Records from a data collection

════════════════

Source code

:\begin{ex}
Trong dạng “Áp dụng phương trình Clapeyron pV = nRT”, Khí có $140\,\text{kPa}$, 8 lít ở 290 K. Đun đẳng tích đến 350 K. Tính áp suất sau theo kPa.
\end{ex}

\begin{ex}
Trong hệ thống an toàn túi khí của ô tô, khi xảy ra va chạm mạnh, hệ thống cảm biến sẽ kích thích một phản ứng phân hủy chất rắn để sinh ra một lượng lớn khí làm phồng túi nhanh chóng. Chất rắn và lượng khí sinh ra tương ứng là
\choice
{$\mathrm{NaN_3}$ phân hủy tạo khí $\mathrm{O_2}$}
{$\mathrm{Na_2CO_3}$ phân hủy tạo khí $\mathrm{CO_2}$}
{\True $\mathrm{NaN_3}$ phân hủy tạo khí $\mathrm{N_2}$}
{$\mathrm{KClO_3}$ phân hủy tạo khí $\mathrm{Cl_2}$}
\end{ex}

════════════════

*YOUR GOAL*. For the records above, state the number of lines that include the string "phân" and add nothing.

*SOLUTION*. 5